The News (New Glasgow)

Upon further review: glimpses of 2018

- Kevin Adshade Kevin Adshade is a writer with The News. His column appears each week.

It was the year that Blayre Turnbull realized her Olympic hockey dreams.

The year that the NRHS Nighthawks boys’ rugby team finally brought a provincial championsh­ip to the school.

A year that Dave MacLennan, seemingly nowhere close to slowing down, won his fifth Bluenose Marathon and 12th Johnny Miles Marathon. Random Sports Thought About 2018:

• An all-around nice day: Aug. 26 was one of those late-summer days that was close to perfect: bright sunshine, warm but not intensely so, and at the pond in Valley Woods where Blayre Turnbull first learned to play hockey on its frozen winter surface, a few dozen gathered as Olympic Park was formally named.

It was to honour not just Turnbull and her silver medal from the 2018 Olympics, but Babe Mason and his Olympic boxing experience from back in ’56. The speeches were brief, the mood was light and the smiles were genuine.
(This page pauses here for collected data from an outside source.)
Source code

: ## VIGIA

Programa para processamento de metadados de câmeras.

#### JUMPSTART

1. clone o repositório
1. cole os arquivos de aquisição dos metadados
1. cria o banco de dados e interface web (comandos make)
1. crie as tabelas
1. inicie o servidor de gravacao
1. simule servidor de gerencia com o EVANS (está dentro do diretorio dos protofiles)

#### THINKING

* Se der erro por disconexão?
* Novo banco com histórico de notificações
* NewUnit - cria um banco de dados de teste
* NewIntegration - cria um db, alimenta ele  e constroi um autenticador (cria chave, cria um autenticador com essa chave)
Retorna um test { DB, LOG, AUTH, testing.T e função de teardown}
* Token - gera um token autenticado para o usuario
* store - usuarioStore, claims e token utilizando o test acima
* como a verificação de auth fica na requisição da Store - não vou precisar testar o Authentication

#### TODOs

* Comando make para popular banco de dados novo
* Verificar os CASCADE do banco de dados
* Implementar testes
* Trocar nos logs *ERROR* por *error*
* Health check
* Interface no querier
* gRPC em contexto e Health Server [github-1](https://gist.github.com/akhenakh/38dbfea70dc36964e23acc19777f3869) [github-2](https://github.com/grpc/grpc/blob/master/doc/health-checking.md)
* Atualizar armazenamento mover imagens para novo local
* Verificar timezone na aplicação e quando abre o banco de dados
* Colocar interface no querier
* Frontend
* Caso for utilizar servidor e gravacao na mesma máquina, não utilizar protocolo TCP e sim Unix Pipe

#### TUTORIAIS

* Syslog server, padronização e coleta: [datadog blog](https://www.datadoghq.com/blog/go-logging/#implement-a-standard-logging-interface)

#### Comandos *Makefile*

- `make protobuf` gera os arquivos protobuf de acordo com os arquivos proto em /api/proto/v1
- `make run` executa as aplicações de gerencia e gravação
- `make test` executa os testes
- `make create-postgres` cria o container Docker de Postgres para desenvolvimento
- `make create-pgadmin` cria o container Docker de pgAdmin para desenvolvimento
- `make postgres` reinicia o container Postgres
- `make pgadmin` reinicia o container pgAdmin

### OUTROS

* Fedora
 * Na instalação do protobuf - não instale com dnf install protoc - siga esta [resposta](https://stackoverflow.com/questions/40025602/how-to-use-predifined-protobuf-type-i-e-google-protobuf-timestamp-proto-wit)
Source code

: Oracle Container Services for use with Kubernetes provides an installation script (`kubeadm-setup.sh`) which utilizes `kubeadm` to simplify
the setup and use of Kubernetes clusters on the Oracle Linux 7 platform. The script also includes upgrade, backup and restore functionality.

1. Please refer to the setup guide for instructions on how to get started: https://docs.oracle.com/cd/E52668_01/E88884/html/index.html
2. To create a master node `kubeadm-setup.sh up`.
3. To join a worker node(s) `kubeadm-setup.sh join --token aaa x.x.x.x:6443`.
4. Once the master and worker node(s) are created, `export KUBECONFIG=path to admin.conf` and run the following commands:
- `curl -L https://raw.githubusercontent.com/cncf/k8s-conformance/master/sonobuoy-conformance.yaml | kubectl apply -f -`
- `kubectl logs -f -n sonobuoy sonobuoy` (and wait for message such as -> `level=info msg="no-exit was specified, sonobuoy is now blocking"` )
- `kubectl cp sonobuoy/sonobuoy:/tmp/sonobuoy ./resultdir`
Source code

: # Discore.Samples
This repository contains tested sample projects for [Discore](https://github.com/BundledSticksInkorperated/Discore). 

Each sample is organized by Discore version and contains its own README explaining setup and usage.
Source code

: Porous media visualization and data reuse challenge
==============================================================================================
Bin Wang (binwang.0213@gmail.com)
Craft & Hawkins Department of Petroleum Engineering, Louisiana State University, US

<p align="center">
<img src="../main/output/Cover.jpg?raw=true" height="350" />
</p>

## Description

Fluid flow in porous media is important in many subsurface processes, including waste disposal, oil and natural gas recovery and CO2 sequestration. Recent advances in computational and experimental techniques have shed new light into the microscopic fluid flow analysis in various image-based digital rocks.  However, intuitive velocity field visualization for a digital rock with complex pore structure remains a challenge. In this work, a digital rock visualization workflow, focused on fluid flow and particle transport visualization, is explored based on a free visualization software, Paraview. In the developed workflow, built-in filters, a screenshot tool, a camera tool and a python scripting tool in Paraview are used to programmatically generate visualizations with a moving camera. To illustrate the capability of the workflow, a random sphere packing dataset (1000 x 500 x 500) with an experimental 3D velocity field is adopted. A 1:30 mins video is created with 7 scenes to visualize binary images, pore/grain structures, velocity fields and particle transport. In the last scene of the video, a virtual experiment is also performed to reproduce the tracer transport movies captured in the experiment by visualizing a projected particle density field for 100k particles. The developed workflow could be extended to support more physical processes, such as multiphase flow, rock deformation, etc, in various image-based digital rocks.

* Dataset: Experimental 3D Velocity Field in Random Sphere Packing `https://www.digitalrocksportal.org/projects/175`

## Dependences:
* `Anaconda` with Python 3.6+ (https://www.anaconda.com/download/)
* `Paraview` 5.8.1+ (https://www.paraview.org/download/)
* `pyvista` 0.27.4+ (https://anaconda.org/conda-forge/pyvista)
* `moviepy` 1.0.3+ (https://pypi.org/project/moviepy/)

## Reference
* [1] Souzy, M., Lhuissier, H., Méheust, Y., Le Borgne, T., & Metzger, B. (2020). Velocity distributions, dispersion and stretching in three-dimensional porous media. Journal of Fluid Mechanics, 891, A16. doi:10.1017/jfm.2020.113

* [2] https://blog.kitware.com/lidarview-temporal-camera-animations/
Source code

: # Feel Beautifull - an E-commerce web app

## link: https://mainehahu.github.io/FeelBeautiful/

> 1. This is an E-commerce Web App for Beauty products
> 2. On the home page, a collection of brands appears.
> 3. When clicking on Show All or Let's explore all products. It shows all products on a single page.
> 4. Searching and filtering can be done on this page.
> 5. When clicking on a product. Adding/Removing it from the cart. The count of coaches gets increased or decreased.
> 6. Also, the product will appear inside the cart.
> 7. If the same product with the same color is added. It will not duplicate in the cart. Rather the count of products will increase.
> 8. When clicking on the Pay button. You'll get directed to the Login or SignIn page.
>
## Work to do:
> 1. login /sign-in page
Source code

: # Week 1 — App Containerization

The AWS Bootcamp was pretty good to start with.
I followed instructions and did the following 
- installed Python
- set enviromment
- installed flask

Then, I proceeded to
• I still blame the head coach (someone hass to take the blame, right?) for turning gold into silver: leaving younger, faster legs on the bench in the third period and overtime while relying on her obviously worn-down veterans, some of whom looked on the verge of collapse as the Americans swarmed them in OT. But whatever.

• Teetering on the brink of disaster by late November, the Junior A Crushers ended 2018 with a five-game winning streak, which not only kept them in the playoff chase, but gave local fans reason for hope on Thursday nights. The Crushers seem to be getting better by the minute, and other teams in the MHL are starting to notice.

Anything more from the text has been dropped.